DATASET EXTRACT
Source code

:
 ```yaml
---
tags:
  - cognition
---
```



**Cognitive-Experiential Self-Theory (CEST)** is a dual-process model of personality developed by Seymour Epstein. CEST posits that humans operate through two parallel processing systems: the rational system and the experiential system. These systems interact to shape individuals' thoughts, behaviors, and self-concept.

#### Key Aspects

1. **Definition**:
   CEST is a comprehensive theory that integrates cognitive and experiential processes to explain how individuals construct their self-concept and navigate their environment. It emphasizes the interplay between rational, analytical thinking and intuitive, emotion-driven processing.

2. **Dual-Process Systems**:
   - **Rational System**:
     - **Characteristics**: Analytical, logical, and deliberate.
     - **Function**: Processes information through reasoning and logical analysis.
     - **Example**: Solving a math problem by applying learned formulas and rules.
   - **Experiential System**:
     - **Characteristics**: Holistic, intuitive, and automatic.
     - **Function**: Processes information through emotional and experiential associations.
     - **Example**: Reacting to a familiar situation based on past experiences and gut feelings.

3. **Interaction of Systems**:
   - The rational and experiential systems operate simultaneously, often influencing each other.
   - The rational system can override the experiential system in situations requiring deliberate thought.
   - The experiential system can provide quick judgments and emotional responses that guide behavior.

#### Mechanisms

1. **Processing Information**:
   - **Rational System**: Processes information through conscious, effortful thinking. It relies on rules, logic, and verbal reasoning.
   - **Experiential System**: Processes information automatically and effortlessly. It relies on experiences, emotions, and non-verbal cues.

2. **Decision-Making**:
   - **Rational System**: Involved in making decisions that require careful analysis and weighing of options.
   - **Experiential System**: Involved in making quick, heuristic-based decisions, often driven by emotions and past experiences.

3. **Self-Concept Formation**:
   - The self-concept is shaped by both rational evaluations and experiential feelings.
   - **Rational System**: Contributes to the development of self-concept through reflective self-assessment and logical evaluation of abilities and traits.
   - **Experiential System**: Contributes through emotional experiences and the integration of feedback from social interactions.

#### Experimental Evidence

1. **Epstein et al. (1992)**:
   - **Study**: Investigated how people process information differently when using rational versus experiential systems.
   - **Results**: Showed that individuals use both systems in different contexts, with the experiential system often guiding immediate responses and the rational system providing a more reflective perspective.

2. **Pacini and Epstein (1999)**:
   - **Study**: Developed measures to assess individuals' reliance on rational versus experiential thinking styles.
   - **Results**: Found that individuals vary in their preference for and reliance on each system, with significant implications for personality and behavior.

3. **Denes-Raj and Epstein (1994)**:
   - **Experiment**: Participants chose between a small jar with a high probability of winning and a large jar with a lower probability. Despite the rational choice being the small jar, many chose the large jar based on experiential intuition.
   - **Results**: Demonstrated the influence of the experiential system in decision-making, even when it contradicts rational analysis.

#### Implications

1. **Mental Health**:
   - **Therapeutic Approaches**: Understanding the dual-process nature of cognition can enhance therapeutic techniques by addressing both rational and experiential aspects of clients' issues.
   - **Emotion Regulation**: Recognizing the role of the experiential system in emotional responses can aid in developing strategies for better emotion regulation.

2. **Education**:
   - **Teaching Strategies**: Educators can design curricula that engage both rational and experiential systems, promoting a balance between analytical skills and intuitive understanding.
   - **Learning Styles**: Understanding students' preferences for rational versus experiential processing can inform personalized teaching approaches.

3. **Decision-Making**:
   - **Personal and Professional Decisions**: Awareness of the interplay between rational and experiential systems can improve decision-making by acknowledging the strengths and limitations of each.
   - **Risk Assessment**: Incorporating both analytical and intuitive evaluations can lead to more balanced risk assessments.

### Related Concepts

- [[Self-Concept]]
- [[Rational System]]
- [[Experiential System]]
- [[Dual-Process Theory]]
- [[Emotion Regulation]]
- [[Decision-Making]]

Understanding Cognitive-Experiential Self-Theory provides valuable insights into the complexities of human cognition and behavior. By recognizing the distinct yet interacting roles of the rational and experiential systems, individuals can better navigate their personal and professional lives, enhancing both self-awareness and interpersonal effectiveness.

AIM OF THE EXERCISE
The expected reply is a number only, the tally of lines in the data where the word "Involved" is found.

SOLUTION FOR THIS EXERCISE
2